Christmas at Casa Diablo
With our plans to spend the celebration of the new millennium on the
international dateline with a host of well-tanned Polynesian lads in grass
skirts -- which should nicely complement P&J's matching feathered halter
tops and thong Speedos -- your superior correspondents moved up our annual Casa
Diablo party to Christmas Day. Since most of our close friends are agnostics
and atheists, if not downright pagans, this posed no problem in still getting a
door-busting turnout at chez nous.
What we were most impressed by was the effort made by so many other local
dignitaries to attend, whether invited or not. Evidently word had leaked out
about the Casa D. creche featuring a Michael Jackson doll in swaddling clothes,
cutouts of Moe, Larry and Curly as the Magi, Joe "Prince of Darkness" DeAngelis
making a quick holiday buck by personally standing in as Joseph, a department
store mannequin in a dominatrix outfit as the Virgin Mary and a stable full of
Pokémon figures as the various barnyard animals in attendance. None of
that cheesy Somerset Town Hall Paul Bunyan's Santa from hell stuff for us. As
always, a tip of the beret and sombrero in the direction of our Hebrew
brethren, and we must say that the duel between political fund-raiser Mark
Weiner and the newly-engaged Bruce "Captain Blowhard" Sundlun, who employed
menorahs equipped with Star Wars-style laser swords, is one that will
not soon be forgotten by all those who witnessed it.
Naturally, the local media turned out in force. Doug White had offered to
donate his hairdo for use by partygoers as a flying saucer for sliding down the
backyard hill, but unfortunately our snowmaker was in the shop for repairs. So
Doug had to settle for getting his kicks by lacing the drinks of his fellow
JARheads, Karin Reed and Patrice "Holly" Wood, with grain alcohol, and then
provoking them into a cat fight worthy of an high school girl's room. Holly
came out victorious through some nasty inside work with her rat-tail teasing
comb, although we thought her making Karin crinkle her nose until she cried was
a bit over the top as far as being a gracious winner goes.

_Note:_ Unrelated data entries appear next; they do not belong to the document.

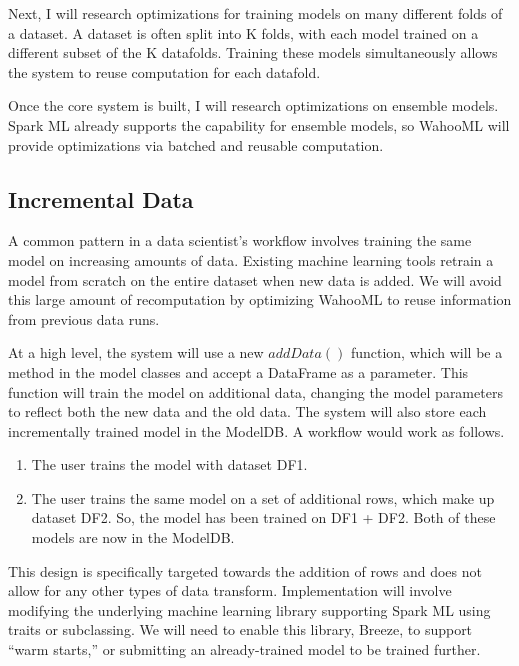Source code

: \documentclass[../proposal.tex]{subfiles}
\begin{document}
Next, I will research optimizations for training models on many different folds
of a dataset. A dataset is often split into K folds, with each model trained on
a different subset of the K datafolds. Training these models simultaneously
allows the system to reuse computation for each datafold.

Once the core system is built, I will research optimizations on ensemble
models. Spark ML already supports the capability for ensemble models, so
WahooML will provide optimizations via batched and reusable computation.

\subsection{Incremental Data}

A common pattern in a data scientist's workflow involves training the same
model on increasing amounts of data. Existing machine learning tools retrain a
model from scratch on the entire dataset when new data is added. We will avoid
this large amount of recomputation by optimizing WahooML to reuse information
from previous data runs.

At a high level, the system will use a new $addData()$ function, which will be a method in the model classes and accept a DataFrame as a parameter. This function will train the model on additional data, changing the model parameters to reflect both the new data and the old data. The system will also store each incrementally trained model in the ModelDB. A workflow would work as follows.

\begin{enumerate}

\item The user trains the model with dataset DF1.

\item The user trains the same model on a set of additional rows, which make up dataset DF2. So, the model has been trained on DF1 + DF2. Both of these models are now in the ModelDB.

\end{enumerate}

This design is specifically targeted towards the addition of rows and does not
allow for any other types of data transform. Implementation will involve
modifying the underlying machine learning library supporting Spark ML using
traits or subclassing. We will need to enable this library, Breeze, to support
``warm starts,'' or submitting an already-trained model to be trained further.
\end{document}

Much to our chagrin,
Dan Jaenig was a no-show as he had previously planned to officiate at his Mensa
chapter's holiday gathering.
As usual, the Urinal's M. Chuckie Bakst was there, obviously on the outside of
a few too many Dom Perignons, when we caught him in the kitchen smearing Crisco
on his inimitable combed-forward and slicked down hairdo. "This keeps it
flatter better than Kiwi shoe polish!" he exulted as we had his fellow
BeloJo-ite Bob Kerr lead him back to the festivities. We missed Charlie's wife
Elizabeth's legendary Chanukah latkes this year (world's best). We suspect that
the ravenous crowd last Sunday at Patrick Kennedy's Yuletide gathering polished
them off in short order (shame on you, Larry Berman).
Instead of being upset when former EDC chief John Swen crashed the party,
P&J used the chance to point out that our old pal was what we call an
Agatha Christie date -- "Murder On the American Express." At least he wasn't
out of place, since Bigfoot's director of administration, Bob Carl, also showed
up unannounced and did a good job of behaving himself. At least until the
stress of the holidays became too much and he started bawling, "I wanna be
president of URI! I wanna be president of URI! We had it all greased to go!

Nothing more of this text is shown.